地域の公立小学校では土曜日の放課後、在日コリアン児童を中心に「民族学級」が設けられていた。言葉や歌舞音曲を通じ、コリアンとしての自覚を促そうというもので、彼女はそこでボランティア講師をしていた。

民族的な自覚なぞ、とんと持ち合わせない僕だったが、彼女に誘われて講師をすることになった。といっても、子どもたちの遊び相手をするだけのものだったが。
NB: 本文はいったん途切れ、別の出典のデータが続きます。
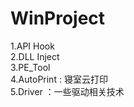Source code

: # WinProject
1.API Hook<br/>
2.DLL Inject<br/>
3.PE_Tool<br/>
4.AutoPrint : 寝室云打印<br/>
5.Driver ：一些驱动相关技术
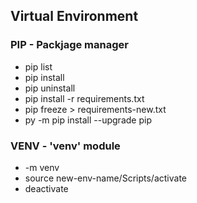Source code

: ## Virtual Environment
### PIP - Packjage manager
* pip list
* pip install <pkg-name>
* pip uninstall <pkg-name>
* pip install -r requirements.txt
* pip freeze > requirements-new.txt
* py -m pip install --upgrade pip

### VENV - 'venv' module
* <py> -m venv <new-env-name>
* source new-env-name/Scripts/activate
* deactivate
民族学級には、日本人の児童も参加していた。彼らは普通の学校生活では、あまり勉強ができないという評価をされていたのだが、なぜか韓国語を覚えるのに熱心だったり、農楽の練習にも積極的だった。
何かというとまとわりついてくるのだが、そうして触れ合って遊んでいるうち、ふと「家に帰っても誰もいない」と問わず語りのものいいに出くわし、民族学級という場がいろんな子どもたちの受け皿になっているのだなと思ったものだ。

土曜日の放課後、その教室にいるあいだは、普段の学校生活で日本名を名乗っている子も韓国名を名乗ることになっている。そういうきまりがあった。
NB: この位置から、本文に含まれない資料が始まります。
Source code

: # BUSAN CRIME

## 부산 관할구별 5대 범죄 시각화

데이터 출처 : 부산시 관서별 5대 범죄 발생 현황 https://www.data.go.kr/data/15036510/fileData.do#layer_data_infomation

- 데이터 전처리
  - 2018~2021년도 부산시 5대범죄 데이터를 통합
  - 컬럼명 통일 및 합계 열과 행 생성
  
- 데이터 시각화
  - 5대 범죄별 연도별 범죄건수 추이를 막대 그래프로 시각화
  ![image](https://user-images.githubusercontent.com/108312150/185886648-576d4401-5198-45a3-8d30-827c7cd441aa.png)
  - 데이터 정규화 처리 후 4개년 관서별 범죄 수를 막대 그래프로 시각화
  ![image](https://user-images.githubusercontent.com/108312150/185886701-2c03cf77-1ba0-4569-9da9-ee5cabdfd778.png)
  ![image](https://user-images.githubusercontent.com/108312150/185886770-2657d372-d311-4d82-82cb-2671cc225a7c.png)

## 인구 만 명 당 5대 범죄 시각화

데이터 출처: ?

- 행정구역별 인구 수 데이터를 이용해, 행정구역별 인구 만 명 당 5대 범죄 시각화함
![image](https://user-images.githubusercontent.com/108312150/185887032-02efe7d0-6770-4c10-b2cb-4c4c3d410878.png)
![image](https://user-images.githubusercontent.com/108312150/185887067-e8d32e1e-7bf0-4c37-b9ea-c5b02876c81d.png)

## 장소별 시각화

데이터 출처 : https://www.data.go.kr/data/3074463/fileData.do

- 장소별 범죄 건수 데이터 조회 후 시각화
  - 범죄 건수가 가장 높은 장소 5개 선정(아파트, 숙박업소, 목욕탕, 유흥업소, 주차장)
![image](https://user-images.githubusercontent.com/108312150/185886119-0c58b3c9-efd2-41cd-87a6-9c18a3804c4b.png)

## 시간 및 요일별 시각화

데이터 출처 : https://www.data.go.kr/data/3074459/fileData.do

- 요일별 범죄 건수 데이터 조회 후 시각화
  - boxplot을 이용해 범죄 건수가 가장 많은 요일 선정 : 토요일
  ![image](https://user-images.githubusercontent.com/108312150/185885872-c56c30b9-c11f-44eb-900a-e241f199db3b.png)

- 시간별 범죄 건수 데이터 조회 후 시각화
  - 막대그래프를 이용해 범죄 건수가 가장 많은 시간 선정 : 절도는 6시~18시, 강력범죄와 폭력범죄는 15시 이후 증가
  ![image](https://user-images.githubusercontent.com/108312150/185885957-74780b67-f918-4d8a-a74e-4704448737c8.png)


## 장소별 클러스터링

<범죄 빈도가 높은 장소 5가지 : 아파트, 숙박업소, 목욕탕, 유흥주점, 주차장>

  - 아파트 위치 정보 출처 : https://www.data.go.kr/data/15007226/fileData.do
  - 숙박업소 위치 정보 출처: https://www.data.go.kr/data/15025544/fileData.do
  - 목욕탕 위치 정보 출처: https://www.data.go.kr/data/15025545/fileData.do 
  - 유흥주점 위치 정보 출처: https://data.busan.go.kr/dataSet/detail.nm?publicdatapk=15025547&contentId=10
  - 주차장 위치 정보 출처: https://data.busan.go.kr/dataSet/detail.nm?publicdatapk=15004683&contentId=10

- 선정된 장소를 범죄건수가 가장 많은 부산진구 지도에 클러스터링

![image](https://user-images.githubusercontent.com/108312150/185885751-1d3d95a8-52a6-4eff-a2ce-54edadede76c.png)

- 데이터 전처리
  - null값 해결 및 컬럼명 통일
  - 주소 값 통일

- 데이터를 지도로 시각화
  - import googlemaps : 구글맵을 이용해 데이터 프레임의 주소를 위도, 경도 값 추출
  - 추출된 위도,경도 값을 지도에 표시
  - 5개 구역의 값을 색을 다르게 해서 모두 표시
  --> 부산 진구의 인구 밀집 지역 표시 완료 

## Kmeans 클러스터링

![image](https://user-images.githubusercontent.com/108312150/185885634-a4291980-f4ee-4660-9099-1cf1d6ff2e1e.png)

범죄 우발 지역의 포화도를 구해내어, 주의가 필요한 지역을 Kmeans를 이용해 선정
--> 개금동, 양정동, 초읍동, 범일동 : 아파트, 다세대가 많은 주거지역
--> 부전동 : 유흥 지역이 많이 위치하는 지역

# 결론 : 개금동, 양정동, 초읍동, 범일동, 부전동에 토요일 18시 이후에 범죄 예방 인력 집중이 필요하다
あるとき、子どもらがふざけあい、「やめろよ、平山」「呉本のほうが悪いんやろ」といった具合に、つい普段の交友関係そのままにしゃべり出した。
ベテランの講師は「情けない」といった面持ちをしつつ叱った。「ここの場と時間はそういうためにあるんではない」と。
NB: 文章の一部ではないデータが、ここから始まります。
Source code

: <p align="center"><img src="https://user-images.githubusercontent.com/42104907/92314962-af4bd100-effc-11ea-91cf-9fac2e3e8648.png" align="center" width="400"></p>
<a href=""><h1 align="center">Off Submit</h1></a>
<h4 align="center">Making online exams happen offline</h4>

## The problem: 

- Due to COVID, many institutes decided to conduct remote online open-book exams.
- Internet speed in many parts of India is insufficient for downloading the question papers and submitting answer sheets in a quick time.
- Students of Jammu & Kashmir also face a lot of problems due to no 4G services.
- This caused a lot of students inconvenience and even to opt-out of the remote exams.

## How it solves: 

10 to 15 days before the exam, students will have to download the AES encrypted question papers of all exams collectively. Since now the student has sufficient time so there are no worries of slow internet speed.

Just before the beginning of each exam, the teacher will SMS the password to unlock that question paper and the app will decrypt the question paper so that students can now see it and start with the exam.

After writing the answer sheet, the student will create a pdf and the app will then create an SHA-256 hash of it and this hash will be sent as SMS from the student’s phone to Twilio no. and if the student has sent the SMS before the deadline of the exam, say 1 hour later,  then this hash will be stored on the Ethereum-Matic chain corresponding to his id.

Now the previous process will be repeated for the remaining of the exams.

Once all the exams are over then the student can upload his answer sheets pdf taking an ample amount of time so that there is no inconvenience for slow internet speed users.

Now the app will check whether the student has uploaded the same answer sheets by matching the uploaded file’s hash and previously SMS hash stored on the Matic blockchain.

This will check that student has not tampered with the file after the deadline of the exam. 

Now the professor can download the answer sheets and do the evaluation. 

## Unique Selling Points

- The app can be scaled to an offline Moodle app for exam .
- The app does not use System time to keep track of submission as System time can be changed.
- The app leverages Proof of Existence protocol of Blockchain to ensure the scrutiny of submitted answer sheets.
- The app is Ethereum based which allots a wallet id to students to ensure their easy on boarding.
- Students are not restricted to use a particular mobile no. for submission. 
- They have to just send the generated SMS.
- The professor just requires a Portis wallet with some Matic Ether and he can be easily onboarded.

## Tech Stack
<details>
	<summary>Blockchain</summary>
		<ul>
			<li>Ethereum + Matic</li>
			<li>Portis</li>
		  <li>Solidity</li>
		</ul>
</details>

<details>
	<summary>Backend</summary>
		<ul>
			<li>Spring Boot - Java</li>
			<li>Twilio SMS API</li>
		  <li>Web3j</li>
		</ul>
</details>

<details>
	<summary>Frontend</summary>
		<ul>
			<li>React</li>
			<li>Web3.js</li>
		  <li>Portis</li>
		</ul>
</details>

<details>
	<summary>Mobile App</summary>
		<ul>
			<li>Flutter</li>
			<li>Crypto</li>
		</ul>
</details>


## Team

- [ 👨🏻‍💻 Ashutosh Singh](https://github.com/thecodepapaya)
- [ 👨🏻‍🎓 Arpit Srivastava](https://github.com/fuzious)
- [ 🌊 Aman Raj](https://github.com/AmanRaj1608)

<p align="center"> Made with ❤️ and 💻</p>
その日のミーティングで、僕はベテラン講師にそれについての違和感を伝えた。

子どもたちのリアリティは金でも呉でもなく、平山なり呉本なりに宿っている。なぜそれを頭ごなしに否定するのかと。
そういう否定の仕方が正当ならば、彼らが平山なり呉本として肌や耳や目で感じ、総身で培っている感性は本来のものではなく、是正の対象でしかないのか。

「せめて民族学級の時間は、日本名ではなく、本来の名を名乗らせてあげたい」と、その講師は言った。

詰問するつもりもなかったので、彼の弁を聞いて、僕はそれ以上言わなかったのだが、「名乗らせてあげたい」という思いは、どれほど子どもらの機微、心の襞に寄り添っているのか。

自覚は導かれるものであって強いることはできない。ましてそれに正解があるわけでもない。

子どもたちは年に一度、小学校内で歌や踊りのお披露目をする。
普段の付き合いとは異なる姿を同級生の前であきらかにすることに、彼ら彼女らは高揚とそして、かすかな怖れを抱いているようだった。
その振幅の中で、擦過傷をいたるところで負っていくだろう。

人は痛めつけられ過ぎると、本当にダメになってしまう。仕立てられた自尊心のために取り返しのつかない傷を負うのは愚の骨頂だ。

「膝を屈して生きるくらいなら立って死ね」と酔いに任せて放言した先輩がいた。その人は卒業後、就職活動にあたって日本名で通した。
後年、僕は本当に就職差別というものがあるのかどうか試してみないとわからないと思い、本名でエントリーした。

彼が膝を屈したとは思わない。僕が志操堅固であったわけでもない。

本来の名を名乗らないとは、誇りがないからとは限らない。
引かずとどまらず生きていく上で、仮初の名を掲げることもまた生きる智恵にほかならない。